■ INPUT RECORDS ■
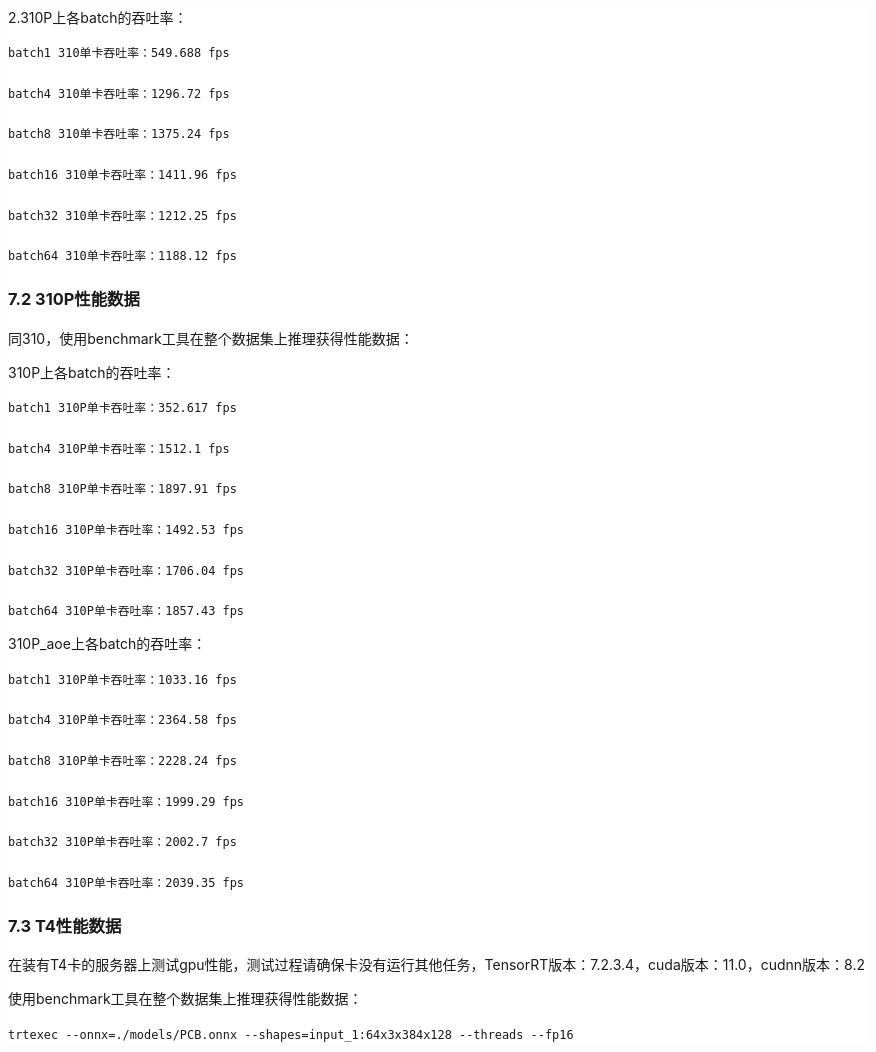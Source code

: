 2.310P上各batch的吞吐率：
```
batch1 310单卡吞吐率：549.688 fps

batch4 310单卡吞吐率：1296.72 fps

batch8 310单卡吞吐率：1375.24 fps

batch16 310单卡吞吐率：1411.96 fps

batch32 310单卡吞吐率：1212.25 fps

batch64 310单卡吞吐率：1188.12 fps
```

### 7.2 310P性能数据
同310，使用benchmark工具在整个数据集上推理获得性能数据：

310P上各batch的吞吐率：
```
batch1 310P单卡吞吐率：352.617 fps

batch4 310P单卡吞吐率：1512.1 fps

batch8 310P单卡吞吐率：1897.91 fps

batch16 310P单卡吞吐率：1492.53 fps

batch32 310P单卡吞吐率：1706.04 fps

batch64 310P单卡吞吐率：1857.43 fps
```
310P_aoe上各batch的吞吐率：
```
batch1 310P单卡吞吐率：1033.16 fps

batch4 310P单卡吞吐率：2364.58 fps

batch8 310P单卡吞吐率：2228.24 fps

batch16 310P单卡吞吐率：1999.29 fps

batch32 310P单卡吞吐率：2002.7 fps

batch64 310P单卡吞吐率：2039.35 fps
```
### 7.3 T4性能数据
在装有T4卡的服务器上测试gpu性能，测试过程请确保卡没有运行其他任务，TensorRT版本：7.2.3.4，cuda版本：11.0，cudnn版本：8.2

使用benchmark工具在整个数据集上推理获得性能数据：

    trtexec --onnx=./models/PCB.onnx --shapes=input_1:64x3x384x128 --threads --fp16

■ YOUR ASSIGNMENT ■
Reproduce each record from above exactly; pictures do not belong in the copy.

■ EXERCISE RESPONSE ■
Source code

: 2.310P上各batch的吞吐率：
```
batch1 310单卡吞吐率：549.688 fps

batch4 310单卡吞吐率：1296.72 fps

batch8 310单卡吞吐率：1375.24 fps

batch16 310单卡吞吐率：1411.96 fps

batch32 310单卡吞吐率：1212.25 fps

batch64 310单卡吞吐率：1188.12 fps
```

### 7.2 310P性能数据
同310，使用benchmark工具在整个数据集上推理获得性能数据：

310P上各batch的吞吐率：
```
batch1 310P单卡吞吐率：352.617 fps

batch4 310P单卡吞吐率：1512.1 fps

batch8 310P单卡吞吐率：1897.91 fps

batch16 310P单卡吞吐率：1492.53 fps

batch32 310P单卡吞吐率：1706.04 fps

batch64 310P单卡吞吐率：1857.43 fps
```
310P_aoe上各batch的吞吐率：
```
batch1 310P单卡吞吐率：1033.16 fps

batch4 310P单卡吞吐率：2364.58 fps

batch8 310P单卡吞吐率：2228.24 fps

batch16 310P单卡吞吐率：1999.29 fps

batch32 310P单卡吞吐率：2002.7 fps

batch64 310P单卡吞吐率：2039.35 fps
```
### 7.3 T4性能数据
在装有T4卡的服务器上测试gpu性能，测试过程请确保卡没有运行其他任务，TensorRT版本：7.2.3.4，cuda版本：11.0，cudnn版本：8.2

使用benchmark工具在整个数据集上推理获得性能数据：

    trtexec --onnx=./models/PCB.onnx --shapes=input_1:64x3x384x128 --threads --fp16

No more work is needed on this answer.